18 de Maio – Dia Nacional de Luta Antimanicomial

    O Movimento de Luta Antimanicomial se caracteriza pela luta pelos direitos das pessoas com sofrimento mental. Dentro desta luta está o combate à ideia de que se deve isolar a pessoa com sofrimento mental em nome de pretensos tratamentos, ideia baseada apenas nos preconceitos que cercam a doença mental.

O Movimento da Luta Antimanicomial faz lembrar que como todo cidadão estas pessoas têm o direito fundamental à liberdade, o direito a viver em sociedade, além do direito a receber cuidado e tratamento sem que para isso tenham que abrir mão de seu lugar de cidadãos.

Por esta razão o Movimento tem como meta a substituição progressiva dos hospitais psiquiátricos tradicionais por serviços abertos de tratamento e formas e atenção dignas e diversificadas de modo a atender às diferentes formas e momentos em que o sofrimento mental surge e se manifesta.

Esta substituição implica na implantação de ampla rede de atenção em saúde mental que deve ser aberta e competente para oferecer atendimento aos problemas de saúde mental da população de todas as faixas etárias e apoio às famílias, promovendo autonomia, descronificação e desinstitucionalização.

Além dos serviços de saúde, esta rede de atenção deve se articular a serviços das áreas de ação social, cidadania, cultura, educação, trabalho e renda, etc., além de incluir as ações e recursos diversos da sociedade.

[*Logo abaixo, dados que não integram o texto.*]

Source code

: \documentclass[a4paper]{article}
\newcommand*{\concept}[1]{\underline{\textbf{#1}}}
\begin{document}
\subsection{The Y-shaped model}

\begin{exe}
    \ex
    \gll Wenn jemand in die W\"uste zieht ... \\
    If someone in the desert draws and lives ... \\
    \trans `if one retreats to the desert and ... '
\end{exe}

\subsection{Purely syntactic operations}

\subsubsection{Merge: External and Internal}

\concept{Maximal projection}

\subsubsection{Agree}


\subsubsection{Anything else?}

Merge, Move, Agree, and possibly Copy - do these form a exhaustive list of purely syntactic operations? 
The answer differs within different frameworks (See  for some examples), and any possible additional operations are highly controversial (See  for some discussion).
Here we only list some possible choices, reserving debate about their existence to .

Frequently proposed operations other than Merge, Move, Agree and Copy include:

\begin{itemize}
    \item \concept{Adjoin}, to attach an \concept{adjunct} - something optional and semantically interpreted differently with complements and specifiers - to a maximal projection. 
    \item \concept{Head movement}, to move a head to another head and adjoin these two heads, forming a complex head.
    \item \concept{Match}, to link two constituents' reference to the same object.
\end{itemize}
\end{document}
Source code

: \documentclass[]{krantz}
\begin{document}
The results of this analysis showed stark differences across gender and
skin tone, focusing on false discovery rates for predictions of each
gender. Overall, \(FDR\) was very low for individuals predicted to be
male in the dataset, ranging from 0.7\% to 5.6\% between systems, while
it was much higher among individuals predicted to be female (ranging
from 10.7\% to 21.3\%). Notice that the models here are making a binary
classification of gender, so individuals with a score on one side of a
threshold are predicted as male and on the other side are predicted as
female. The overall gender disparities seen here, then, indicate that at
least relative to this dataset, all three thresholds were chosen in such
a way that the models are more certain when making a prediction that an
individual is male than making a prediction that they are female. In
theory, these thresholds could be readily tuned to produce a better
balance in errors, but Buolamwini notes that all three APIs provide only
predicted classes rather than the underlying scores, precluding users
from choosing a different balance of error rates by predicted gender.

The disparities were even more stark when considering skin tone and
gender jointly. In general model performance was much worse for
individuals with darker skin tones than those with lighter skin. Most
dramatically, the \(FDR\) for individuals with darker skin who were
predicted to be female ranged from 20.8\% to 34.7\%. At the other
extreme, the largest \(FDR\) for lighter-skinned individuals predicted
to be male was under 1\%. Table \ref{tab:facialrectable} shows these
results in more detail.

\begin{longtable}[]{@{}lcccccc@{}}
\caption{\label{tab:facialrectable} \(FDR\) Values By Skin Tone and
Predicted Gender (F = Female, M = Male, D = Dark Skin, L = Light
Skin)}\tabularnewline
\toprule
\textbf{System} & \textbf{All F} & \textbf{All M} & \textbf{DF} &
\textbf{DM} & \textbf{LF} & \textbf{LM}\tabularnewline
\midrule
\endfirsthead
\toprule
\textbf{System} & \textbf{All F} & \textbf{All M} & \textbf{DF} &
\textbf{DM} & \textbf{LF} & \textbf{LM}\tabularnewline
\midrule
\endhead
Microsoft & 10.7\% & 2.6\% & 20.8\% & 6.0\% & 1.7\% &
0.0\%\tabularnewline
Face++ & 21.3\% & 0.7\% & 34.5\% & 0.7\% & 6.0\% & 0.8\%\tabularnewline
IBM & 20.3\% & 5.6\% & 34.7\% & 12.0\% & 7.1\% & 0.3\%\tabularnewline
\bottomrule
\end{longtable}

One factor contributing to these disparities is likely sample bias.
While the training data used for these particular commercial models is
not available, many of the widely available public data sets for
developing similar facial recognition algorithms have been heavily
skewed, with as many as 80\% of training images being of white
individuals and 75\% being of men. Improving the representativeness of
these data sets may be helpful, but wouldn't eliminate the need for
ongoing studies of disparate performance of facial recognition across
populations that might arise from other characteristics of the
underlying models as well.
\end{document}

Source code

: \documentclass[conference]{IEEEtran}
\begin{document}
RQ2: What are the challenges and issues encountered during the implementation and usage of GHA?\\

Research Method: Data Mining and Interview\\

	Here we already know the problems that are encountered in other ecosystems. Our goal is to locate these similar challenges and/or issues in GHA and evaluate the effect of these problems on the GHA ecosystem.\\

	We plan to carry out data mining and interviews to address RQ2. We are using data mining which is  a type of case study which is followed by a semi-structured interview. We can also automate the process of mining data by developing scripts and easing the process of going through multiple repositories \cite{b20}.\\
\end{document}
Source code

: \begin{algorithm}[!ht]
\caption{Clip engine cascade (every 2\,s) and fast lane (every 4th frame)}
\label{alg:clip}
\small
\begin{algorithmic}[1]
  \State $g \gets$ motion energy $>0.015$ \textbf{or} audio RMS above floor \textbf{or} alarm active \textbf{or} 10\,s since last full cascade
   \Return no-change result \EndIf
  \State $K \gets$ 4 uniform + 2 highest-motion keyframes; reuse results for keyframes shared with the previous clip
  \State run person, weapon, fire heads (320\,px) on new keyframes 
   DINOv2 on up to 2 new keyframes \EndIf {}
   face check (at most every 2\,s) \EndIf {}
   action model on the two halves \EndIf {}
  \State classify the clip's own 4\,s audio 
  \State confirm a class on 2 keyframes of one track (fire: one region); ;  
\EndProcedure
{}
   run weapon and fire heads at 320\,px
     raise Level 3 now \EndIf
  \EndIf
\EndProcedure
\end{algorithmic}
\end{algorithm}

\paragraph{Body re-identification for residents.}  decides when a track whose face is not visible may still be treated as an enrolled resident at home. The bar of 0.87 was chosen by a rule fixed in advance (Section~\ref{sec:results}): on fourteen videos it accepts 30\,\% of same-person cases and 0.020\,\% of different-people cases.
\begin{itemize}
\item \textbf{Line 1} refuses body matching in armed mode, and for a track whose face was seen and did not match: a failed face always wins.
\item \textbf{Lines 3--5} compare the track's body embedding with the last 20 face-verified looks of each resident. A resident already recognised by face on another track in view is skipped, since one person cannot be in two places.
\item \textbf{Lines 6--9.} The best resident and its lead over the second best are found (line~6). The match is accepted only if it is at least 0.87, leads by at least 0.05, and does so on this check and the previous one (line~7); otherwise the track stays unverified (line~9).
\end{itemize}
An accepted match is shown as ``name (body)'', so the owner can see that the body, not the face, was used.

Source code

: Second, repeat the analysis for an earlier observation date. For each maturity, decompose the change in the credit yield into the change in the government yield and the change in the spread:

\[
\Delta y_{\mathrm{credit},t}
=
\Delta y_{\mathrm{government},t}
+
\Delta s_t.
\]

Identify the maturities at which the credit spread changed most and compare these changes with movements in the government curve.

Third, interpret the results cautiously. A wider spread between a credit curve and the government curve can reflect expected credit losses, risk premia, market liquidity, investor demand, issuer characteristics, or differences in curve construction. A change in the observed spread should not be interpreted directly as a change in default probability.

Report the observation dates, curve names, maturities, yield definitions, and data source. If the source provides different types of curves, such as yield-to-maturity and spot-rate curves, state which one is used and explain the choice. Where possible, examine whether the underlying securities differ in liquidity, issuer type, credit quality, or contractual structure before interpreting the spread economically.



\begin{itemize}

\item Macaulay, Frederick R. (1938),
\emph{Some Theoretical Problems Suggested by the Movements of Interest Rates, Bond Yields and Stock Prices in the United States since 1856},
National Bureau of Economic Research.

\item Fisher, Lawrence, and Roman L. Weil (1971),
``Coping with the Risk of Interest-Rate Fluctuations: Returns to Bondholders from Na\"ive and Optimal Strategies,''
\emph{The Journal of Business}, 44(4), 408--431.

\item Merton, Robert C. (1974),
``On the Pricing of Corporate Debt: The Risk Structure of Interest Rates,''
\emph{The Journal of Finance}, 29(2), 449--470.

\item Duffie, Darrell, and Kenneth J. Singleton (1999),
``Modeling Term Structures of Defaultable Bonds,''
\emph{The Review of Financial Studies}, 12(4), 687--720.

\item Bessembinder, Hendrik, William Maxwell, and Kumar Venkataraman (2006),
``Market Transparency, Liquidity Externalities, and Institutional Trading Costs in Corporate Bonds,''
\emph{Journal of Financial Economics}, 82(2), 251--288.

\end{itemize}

O Movimento da Luta Antimanicomial teve seu início marcado em 1987, em continuidade a ações de luta política na área da saúde pública no Brasil por parte de profissionais e saúde que contribuíram na própria constituição do SUS. Naquele ano a discussão sobre a possibilidade de uma intervenção social para o problema da saúde mental, especificamente, dos absurdos que aconteciam nos manicômios ganhou relevância, permitindo o surgimento específico deste movimento.

Em 1987 estabeleceu-se o lema do movimento: “Por uma sociedade sem manicômios”. O 18 de maio foi definido como o Dia Nacional da Luta Antimanicomial, data comemorada desde então em todo o país.

Outra conquista importante foi a aprovação, em 2001, da Lei 10.216, de autoria do então deputado Paulo Delgado, após anos de discussões e resistência dos setores mais retrógrados. Esta lei preconiza a reestruturação da atenção em saúde mental, defende os direitos das pessoas que necessitam de tratamento e propõe a criação de serviços que ofereçam este tratamento sem que isto signifique exclusão da vida social ou perda dos direitos e do lugar de cidadão.

O Movimento da Luta Antimanicomial caracteriza-se pelo seu cunho democrático, contando com a participação ativa e efetiva dos usuários de serviços de saúde mental, seus familiares, profissionais, estudantes e quaisquer interessados em defender uma postura de respeito aos diferentes modos de ser e a transformação da relação cultural da sociedade com as pessoas que sofrem por transtornos mentais.